You can buy cheap wrenches at Harbor Freight and other discount tools stores. You can get three full sets for about the price of one good set. I usually stay away from their ratchets as they never seem to work well right out of the box. A couple of things with ratchets you might want are a wobble head extension, which allows you to not have to be perfectly aligned with the bolt head, and a spinner head. The spinner is a thumb screw head that fits between your ratchet and the extension or socket. Once you've got the bolt loose you can take the ratchet off and use the spinner to turn the socket by hand, similar in effect to what you were trying to achieve with the ratcheting box end wrenches.


----------



## TSOJOURNER (Dec 16, 1999)

I don't know how many screw drivers I've bent or broken. So I'd say a cheap pry bar.


----------



## Maine Sail (Jan 6, 2003)

*Rubbermaid*

Actually I store my tools in large kitchen based Rubbermaid containers. they stack well and can be organized by tool type. Typical "tool boxes" are NOT air tight allowing super moist air to get at your tools. The Rubbermainds are air and water tight & I also add in some of those silica packets which keeps my tools bone dry! Just be sure to do a wipe down of your tools before putting them away.

I've also been known to use Rem Oil (Wal*Mart) or Remington gun oil on a rag when I do the wipe down as it adds a layer of rust preventing protection to your expensive tools. The 1 or 1.75 & 2 gallon rectangular kitchen Rubbermaid containers are great for stuff you need to keep dry & rust free.

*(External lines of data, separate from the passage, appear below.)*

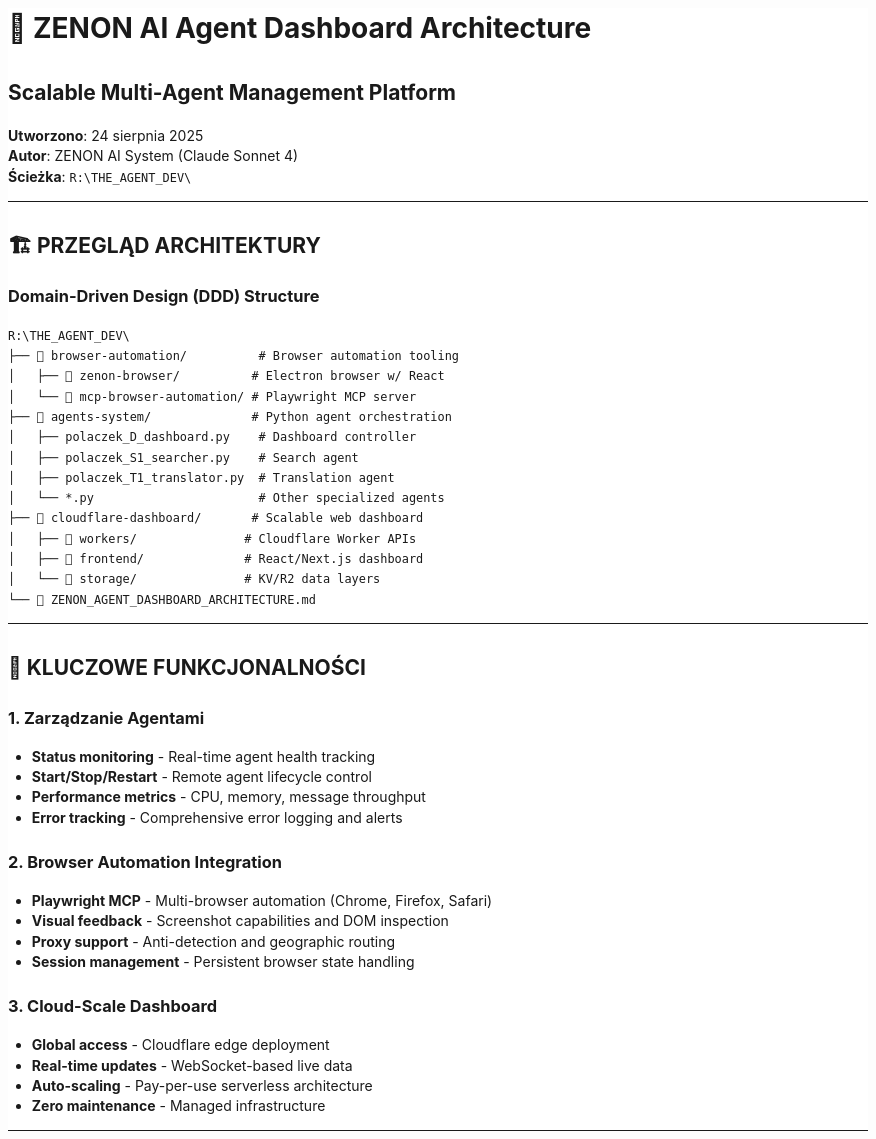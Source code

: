 # 🚀 ZENON AI Agent Dashboard Architecture
## Scalable Multi-Agent Management Platform

**Utworzono**: 24 sierpnia 2025  
**Autor**: ZENON AI System (Claude Sonnet 4)  
**Ścieżka**: `R:\THE_AGENT_DEV\`  

---

## 🏗️ **PRZEGLĄD ARCHITEKTURY**

### **Domain-Driven Design (DDD) Structure**
```
R:\THE_AGENT_DEV\
├── 📁 browser-automation/          # Browser automation tooling
│   ├── 📁 zenon-browser/          # Electron browser w/ React
│   └── 📁 mcp-browser-automation/ # Playwright MCP server
├── 📁 agents-system/              # Python agent orchestration  
│   ├── polaczek_D_dashboard.py    # Dashboard controller
│   ├── polaczek_S1_searcher.py    # Search agent
│   ├── polaczek_T1_translator.py  # Translation agent
│   └── *.py                       # Other specialized agents
├── 📁 cloudflare-dashboard/       # Scalable web dashboard
│   ├── 📁 workers/               # Cloudflare Worker APIs
│   ├── 📁 frontend/              # React/Next.js dashboard
│   └── 📁 storage/               # KV/R2 data layers
└── 📄 ZENON_AGENT_DASHBOARD_ARCHITECTURE.md
```

---

## 🎯 **KLUCZOWE FUNKCJONALNOŚCI**

### **1. Zarządzanie Agentami**
- **Status monitoring** - Real-time agent health tracking
- **Start/Stop/Restart** - Remote agent lifecycle control  
- **Performance metrics** - CPU, memory, message throughput
- **Error tracking** - Comprehensive error logging and alerts

### **2. Browser Automation Integration**
- **Playwright MCP** - Multi-browser automation (Chrome, Firefox, Safari)
- **Visual feedback** - Screenshot capabilities and DOM inspection
- **Proxy support** - Anti-detection and geographic routing
- **Session management** - Persistent browser state handling

### **3. Cloud-Scale Dashboard**
- **Global access** - Cloudflare edge deployment
- **Real-time updates** - WebSocket-based live data
- **Auto-scaling** - Pay-per-use serverless architecture
- **Zero maintenance** - Managed infrastructure

---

Using a cotton bag for tool storage, regardless of Scotchbrite application, can still lead to tool moisture/rust as cotton, by nature, absorbs moisture from the air naturally.. A nylon tool bag would be a better idea but still won't totally prevent rusting of your tools..


----------



## sailingdog (Mar 19, 2006)

I spray down my tools with Boeshield T9, which seems to do an excellent job of keeping them in working shape and keeping the corrosion off. The plastic box I store the bulk of the tools in is a gasketed Plano box that was originally designed for storing flares and is air-tight.


----------



## chucklesR (Sep 17, 2007)

I spray down my tools with salt water every week, ensures I get a new set every year - and then I can get all the nifty new stuff recommended here


----------



## seawind24 (Jan 11, 2001)

My favorite tool - VISA


----------



## SimonV (Jul 6, 2006)

If it can't be fixed with a hammer it can't be fixed. (Confucius)


----------



## TSOJOURNER (Dec 16, 1999)

How about a tiller?


----------



## Freesail99 (Feb 13, 2006)

SailingRandy said:


> How about a tiller?


I assume you mean an emergency tiller


----------



## TSOJOURNER (Dec 16, 1999)

Naw, I was just being facetious. Seriously, I still don't know exactly what all to take, but since I don't cruise _yet_ I don't think its that sygnificant. 
I do know that those combination wratching wrenches with the thumb roller adjustment are a mistake. It's too big to get on anything in the engine compartment - where it is likely to be needed. 
Having a metric engine and american standard rigging - and I don't like the tendency to round off nuts with a crescent, I have started to collect the wrenches I need from pawn shops. Then I can pick and choose what I think I need. 
Somebody mentioned visegrips and my heart shivered. All I could think of is all those mangled nuts and bolts from someone clamping on them with a vise grips. The next owner might need to replace a few before anything else. I hope he/she knows...


----------



## sailingdog (Mar 19, 2006)

SailingRandy-

IMHO, you'd be better off buying a set of Husky (Lowes) or Craftsman (Sears) tools than you would be buying piecemeal at a pawn shop. It might be a bit more expensive, but you'll get a complete set in good shape and that will do a decent job for not too much money. Properly cared for, these tools will last a lot longer than cheaper ones, because the chrome plating and metal used is much better quality.


----------



## TrueBlue (Oct 11, 2004)

I agree with SD - go to Sears and at least get a Craftsman starter set, consisting of a 3/8" ratchet and chromed, forged sockets. I keep 1/4", 3/8" and 1/2" sets onboard - a mix of both SK (bought in 1980 and still like new) and Craftsman. 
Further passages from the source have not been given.